**REQUIREMENT**
Only lines that contain the word "func" belong in the answer; copy them from the records below.

(Data extracted from a collection)
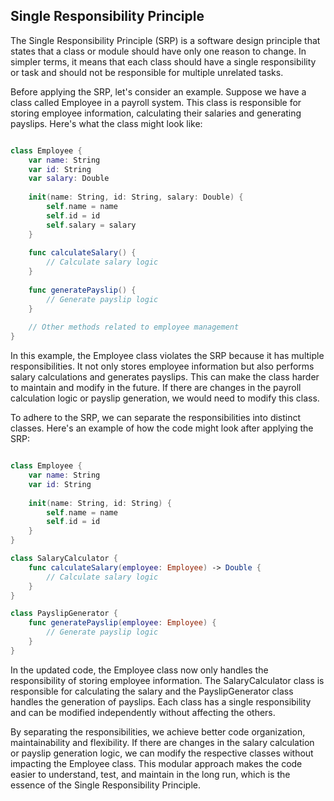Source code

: ## Single Responsibility Principle

The Single Responsibility Principle (SRP) is a software design principle that states that a class or module should have only one reason to change. In simpler terms, it means that each class should have a single responsibility or task and should not be responsible for multiple unrelated tasks.

Before applying the SRP, let's consider an example. Suppose we have a class called Employee in a payroll system. This class is responsible for storing employee information, calculating their salaries and generating payslips. Here's what the class might look like:

```swift 

class Employee {
    var name: String
    var id: String
    var salary: Double
    
    init(name: String, id: String, salary: Double) {
        self.name = name
        self.id = id
        self.salary = salary
    }
    
    func calculateSalary() {
        // Calculate salary logic
    }
    
    func generatePayslip() {
        // Generate payslip logic
    }
    
    // Other methods related to employee management
}

```
In this example, the Employee class violates the SRP because it has multiple responsibilities. It not only stores employee information but also performs salary calculations and generates payslips. This can make the class harder to maintain and modify in the future. If there are changes in the payroll calculation logic or payslip generation, we would need to modify this class.

To adhere to the SRP, we can separate the responsibilities into distinct classes. Here's an example of how the code might look after applying the SRP:

```swift 

class Employee {
    var name: String
    var id: String
    
    init(name: String, id: String) {
        self.name = name
        self.id = id
    }
}

class SalaryCalculator {
    func calculateSalary(employee: Employee) -> Double {
        // Calculate salary logic
    }
}

class PayslipGenerator {
    func generatePayslip(employee: Employee) {
        // Generate payslip logic
    }
}

```

In the updated code, the Employee class now only handles the responsibility of storing employee information. The SalaryCalculator class is responsible for calculating the salary and the PayslipGenerator class handles the generation of payslips. Each class has a single responsibility and can be modified independently without affecting the others.

By separating the responsibilities, we achieve better code organization, maintainability and flexibility. If there are changes in the salary calculation or payslip generation logic, we can modify the respective classes without impacting the Employee class. This modular approach makes the code easier to understand, test, and maintain in the long run, which is the essence of the Single Responsibility Principle.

**EXERCISE RESULT**
    func calculateSalary() {
    func generatePayslip() {
    func calculateSalary(employee: Employee) -> Double {
    func generatePayslip(employee: Employee) {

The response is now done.